Lowe's - Lawsuits

Lawsuits

Lowe's was involved in a small cluster of class action lawsuits, that all revolve around Lowe's employee payment system. The cases focused on a pay practice known as "variable rate overtime". Variable rate overtime has the effect of paying a decreasing overtime rate the more hours a person works in a week. The suits alleged that salaried managers who worked 40 to 50 hours per week, were improperly compensated for that time. The variable rate overtime ended in the first quarter of 2006.

The first case was filed in October 2002 by employees of the Lowe's store in Shawnee, Kansas. In September 2005, the cases were certified as class action. Lowe's has four similar cases in New York, Indiana, Pennsylvania, and Ohio. The lawsuits for New York, Indiana, and Kansas resulted in an out-of-court settlement on September 22, 2006.

The lawsuit in Pennsylvania became a class-action lawsuit in June 2004, with 550 employees. The case in Ohio was filed by ten former Lowe’s employees, in August 2004.

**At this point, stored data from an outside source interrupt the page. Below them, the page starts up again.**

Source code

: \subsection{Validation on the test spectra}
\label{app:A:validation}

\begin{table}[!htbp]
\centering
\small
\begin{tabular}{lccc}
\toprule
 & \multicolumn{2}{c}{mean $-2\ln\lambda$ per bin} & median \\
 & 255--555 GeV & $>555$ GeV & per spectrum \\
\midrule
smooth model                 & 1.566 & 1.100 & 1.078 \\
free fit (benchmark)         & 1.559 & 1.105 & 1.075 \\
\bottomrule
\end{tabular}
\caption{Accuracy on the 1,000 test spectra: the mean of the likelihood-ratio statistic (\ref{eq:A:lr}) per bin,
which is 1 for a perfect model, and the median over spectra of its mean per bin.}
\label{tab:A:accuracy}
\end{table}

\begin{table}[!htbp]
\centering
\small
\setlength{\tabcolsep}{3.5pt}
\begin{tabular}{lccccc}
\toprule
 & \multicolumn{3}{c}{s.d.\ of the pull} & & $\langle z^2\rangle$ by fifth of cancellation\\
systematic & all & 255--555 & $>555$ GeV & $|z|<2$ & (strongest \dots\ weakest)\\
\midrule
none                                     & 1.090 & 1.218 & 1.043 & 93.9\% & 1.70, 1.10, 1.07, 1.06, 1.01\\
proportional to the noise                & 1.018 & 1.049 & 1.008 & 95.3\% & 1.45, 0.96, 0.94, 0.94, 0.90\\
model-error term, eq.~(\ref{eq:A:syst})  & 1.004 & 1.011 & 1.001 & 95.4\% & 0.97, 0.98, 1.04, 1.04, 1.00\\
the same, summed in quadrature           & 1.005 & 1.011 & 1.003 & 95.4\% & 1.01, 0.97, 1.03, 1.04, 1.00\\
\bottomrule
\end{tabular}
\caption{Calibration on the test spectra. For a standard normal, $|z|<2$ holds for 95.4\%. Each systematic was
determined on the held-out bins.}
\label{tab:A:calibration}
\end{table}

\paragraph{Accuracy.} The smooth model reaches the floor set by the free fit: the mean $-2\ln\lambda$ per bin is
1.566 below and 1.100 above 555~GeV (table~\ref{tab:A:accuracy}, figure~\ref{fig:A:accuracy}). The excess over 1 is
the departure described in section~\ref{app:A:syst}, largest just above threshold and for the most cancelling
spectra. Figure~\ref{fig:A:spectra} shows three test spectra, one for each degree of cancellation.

Lowe's is still facing multiple lawsuits from its Loss Prevention Managers citing that they were ← as exempt employees and therefore denied overtime pay. The managers assert that they were forced to work a minimum of 48 hours per week which saved Lowe's and its investors, millions of dollars every year. Lawsuits have been settled for $2.95 million in California and $6.2 million in Texas.